Records drawn from a dataset
----------------
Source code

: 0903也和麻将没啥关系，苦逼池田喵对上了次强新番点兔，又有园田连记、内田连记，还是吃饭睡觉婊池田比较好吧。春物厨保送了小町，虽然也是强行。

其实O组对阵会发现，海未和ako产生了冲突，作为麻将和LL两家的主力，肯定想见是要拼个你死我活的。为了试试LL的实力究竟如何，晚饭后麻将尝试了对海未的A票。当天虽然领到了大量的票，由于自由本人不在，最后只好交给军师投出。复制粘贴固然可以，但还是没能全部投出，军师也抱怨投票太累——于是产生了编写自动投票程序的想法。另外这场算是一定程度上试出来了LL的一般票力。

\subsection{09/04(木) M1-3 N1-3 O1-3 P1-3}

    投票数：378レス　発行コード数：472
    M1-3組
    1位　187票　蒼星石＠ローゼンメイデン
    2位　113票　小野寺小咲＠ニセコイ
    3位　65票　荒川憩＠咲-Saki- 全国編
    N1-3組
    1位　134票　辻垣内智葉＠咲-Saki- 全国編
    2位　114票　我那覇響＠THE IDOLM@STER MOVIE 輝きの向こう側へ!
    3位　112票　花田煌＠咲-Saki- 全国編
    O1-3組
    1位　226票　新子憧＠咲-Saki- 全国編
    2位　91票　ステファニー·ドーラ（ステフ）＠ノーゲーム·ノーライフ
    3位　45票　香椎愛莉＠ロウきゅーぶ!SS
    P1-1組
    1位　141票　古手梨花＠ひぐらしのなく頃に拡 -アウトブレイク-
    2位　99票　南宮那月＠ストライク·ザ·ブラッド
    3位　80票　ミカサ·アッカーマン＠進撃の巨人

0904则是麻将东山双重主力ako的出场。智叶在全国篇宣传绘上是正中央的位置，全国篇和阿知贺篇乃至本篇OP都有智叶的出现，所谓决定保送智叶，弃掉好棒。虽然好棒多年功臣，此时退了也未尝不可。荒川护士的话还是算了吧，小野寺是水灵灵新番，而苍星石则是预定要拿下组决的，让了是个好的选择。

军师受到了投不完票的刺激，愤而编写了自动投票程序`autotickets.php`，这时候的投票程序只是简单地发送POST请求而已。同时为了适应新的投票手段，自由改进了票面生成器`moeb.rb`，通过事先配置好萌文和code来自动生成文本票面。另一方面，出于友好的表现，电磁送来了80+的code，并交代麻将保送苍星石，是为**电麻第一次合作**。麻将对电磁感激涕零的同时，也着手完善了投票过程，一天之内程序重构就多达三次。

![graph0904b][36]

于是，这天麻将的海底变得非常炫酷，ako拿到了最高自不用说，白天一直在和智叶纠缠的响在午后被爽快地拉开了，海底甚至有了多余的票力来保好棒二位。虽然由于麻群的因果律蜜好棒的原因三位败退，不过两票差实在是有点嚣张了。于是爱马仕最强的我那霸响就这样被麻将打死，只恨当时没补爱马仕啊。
----------------
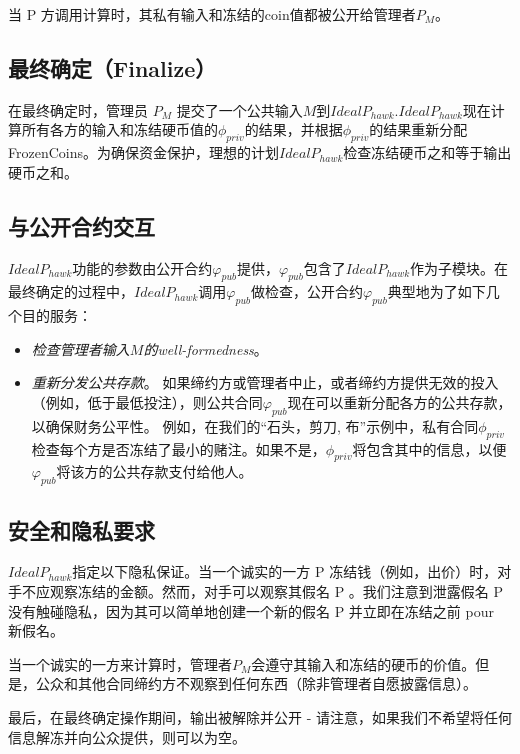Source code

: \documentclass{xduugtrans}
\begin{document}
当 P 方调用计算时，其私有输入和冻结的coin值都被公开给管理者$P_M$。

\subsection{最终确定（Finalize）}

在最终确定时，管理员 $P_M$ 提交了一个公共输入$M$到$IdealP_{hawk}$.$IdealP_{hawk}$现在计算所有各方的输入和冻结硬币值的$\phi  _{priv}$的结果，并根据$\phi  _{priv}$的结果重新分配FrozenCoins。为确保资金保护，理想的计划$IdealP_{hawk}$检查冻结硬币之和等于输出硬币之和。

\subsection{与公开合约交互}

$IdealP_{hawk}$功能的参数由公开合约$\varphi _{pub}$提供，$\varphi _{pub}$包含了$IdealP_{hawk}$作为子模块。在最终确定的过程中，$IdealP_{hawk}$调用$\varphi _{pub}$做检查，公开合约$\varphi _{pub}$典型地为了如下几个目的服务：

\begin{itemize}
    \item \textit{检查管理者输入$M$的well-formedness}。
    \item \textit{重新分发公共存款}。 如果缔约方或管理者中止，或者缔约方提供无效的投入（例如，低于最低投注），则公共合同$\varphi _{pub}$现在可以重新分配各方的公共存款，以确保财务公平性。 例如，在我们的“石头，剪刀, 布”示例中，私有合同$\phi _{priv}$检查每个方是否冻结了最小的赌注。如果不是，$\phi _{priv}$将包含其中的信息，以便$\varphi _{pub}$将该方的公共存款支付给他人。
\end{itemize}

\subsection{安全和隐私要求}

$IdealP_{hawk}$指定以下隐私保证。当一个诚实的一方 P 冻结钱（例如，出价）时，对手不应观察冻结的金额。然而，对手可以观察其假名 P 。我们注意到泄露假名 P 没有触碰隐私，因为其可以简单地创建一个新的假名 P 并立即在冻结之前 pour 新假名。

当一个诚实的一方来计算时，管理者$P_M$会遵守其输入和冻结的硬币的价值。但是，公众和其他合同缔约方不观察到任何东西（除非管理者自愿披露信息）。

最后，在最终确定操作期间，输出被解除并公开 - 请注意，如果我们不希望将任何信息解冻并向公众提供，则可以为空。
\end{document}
----------------
From the line holding "其实O组对阵会发现，海未和a" to the line holding "于是，这天麻将的海底变得非常", inclusive, restate each line above exactly as written.

其实O组对阵会发现，海未和ako产生了冲突，作为麻将和LL两家的主力，肯定想见是要拼个你死我活的。为了试试LL的实力究竟如何，晚饭后麻将尝试了对海未的A票。当天虽然领到了大量的票，由于自由本人不在，最后只好交给军师投出。复制粘贴固然可以，但还是没能全部投出，军师也抱怨投票太累——于是产生了编写自动投票程序的想法。另外这场算是一定程度上试出来了LL的一般票力。

\subsection{09/04(木) M1-3 N1-3 O1-3 P1-3}

    投票数：378レス　発行コード数：472
    M1-3組
    1位　187票　蒼星石＠ローゼンメイデン
    2位　113票　小野寺小咲＠ニセコイ
    3位　65票　荒川憩＠咲-Saki- 全国編
    N1-3組
    1位　134票　辻垣内智葉＠咲-Saki- 全国編
    2位　114票　我那覇響＠THE IDOLM@STER MOVIE 輝きの向こう側へ!
    3位　112票　花田煌＠咲-Saki- 全国編
    O1-3組
    1位　226票　新子憧＠咲-Saki- 全国編
    2位　91票　ステファニー·ドーラ（ステフ）＠ノーゲーム·ノーライフ
    3位　45票　香椎愛莉＠ロウきゅーぶ!SS
    P1-1組
    1位　141票　古手梨花＠ひぐらしのなく頃に拡 -アウトブレイク-
    2位　99票　南宮那月＠ストライク·ザ·ブラッド
    3位　80票　ミカサ·アッカーマン＠進撃の巨人

0904则是麻将东山双重主力ako的出场。智叶在全国篇宣传绘上是正中央的位置，全国篇和阿知贺篇乃至本篇OP都有智叶的出现，所谓决定保送智叶，弃掉好棒。虽然好棒多年功臣，此时退了也未尝不可。荒川护士的话还是算了吧，小野寺是水灵灵新番，而苍星石则是预定要拿下组决的，让了是个好的选择。

军师受到了投不完票的刺激，愤而编写了自动投票程序`autotickets.php`，这时候的投票程序只是简单地发送POST请求而已。同时为了适应新的投票手段，自由改进了票面生成器`moeb.rb`，通过事先配置好萌文和code来自动生成文本票面。另一方面，出于友好的表现，电磁送来了80+的code，并交代麻将保送苍星石，是为**电麻第一次合作**。麻将对电磁感激涕零的同时，也着手完善了投票过程，一天之内程序重构就多达三次。

![graph0904b][36]

于是，这天麻将的海底变得非常炫酷，ako拿到了最高自不用说，白天一直在和智叶纠缠的响在午后被爽快地拉开了，海底甚至有了多余的票力来保好棒二位。虽然由于麻群的因果律蜜好棒的原因三位败退，不过两票差实在是有点嚣张了。于是爱马仕最强的我那霸响就这样被麻将打死，只恨当时没补爱马仕啊。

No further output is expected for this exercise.